- Required action
Please retype the records below exactly, from the first line down to and including the line with "### 7.5 Security Architecture".

*** Opening Records supplied ***

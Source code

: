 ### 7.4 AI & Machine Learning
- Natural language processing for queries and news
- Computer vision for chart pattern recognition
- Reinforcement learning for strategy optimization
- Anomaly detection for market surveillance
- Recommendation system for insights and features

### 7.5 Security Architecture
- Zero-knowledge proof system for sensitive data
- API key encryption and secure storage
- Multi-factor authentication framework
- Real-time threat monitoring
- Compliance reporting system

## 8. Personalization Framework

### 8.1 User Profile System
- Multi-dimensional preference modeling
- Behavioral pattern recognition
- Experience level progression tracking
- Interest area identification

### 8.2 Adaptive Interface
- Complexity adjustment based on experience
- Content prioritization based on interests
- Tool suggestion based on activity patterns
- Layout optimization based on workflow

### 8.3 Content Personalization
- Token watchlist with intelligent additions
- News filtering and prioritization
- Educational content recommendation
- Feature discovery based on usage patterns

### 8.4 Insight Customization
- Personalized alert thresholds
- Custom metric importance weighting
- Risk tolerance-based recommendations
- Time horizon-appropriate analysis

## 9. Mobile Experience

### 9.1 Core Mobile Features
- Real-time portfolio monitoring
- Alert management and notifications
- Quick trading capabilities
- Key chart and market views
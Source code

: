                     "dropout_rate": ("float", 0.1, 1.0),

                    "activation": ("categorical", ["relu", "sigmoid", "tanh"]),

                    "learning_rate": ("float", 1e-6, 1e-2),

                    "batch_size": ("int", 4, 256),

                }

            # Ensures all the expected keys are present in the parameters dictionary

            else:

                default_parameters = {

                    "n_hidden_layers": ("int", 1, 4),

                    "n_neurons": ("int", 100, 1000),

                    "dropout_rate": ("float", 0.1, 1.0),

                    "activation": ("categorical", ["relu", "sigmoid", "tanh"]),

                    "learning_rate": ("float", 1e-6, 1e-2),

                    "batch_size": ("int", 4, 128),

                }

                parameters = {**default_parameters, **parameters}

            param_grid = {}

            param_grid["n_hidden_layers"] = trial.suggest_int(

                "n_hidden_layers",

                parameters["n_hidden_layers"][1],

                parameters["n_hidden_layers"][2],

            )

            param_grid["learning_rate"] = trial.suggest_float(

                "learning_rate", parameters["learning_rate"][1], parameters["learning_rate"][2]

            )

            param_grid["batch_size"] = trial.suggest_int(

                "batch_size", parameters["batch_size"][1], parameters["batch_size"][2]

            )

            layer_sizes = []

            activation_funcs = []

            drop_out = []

*** Closing Records supplied ***

- Written response
Source code

: ### 7.4 AI & Machine Learning
- Natural language processing for queries and news
- Computer vision for chart pattern recognition
- Reinforcement learning for strategy optimization
- Anomaly detection for market surveillance
- Recommendation system for insights and features

### 7.5 Security Architecture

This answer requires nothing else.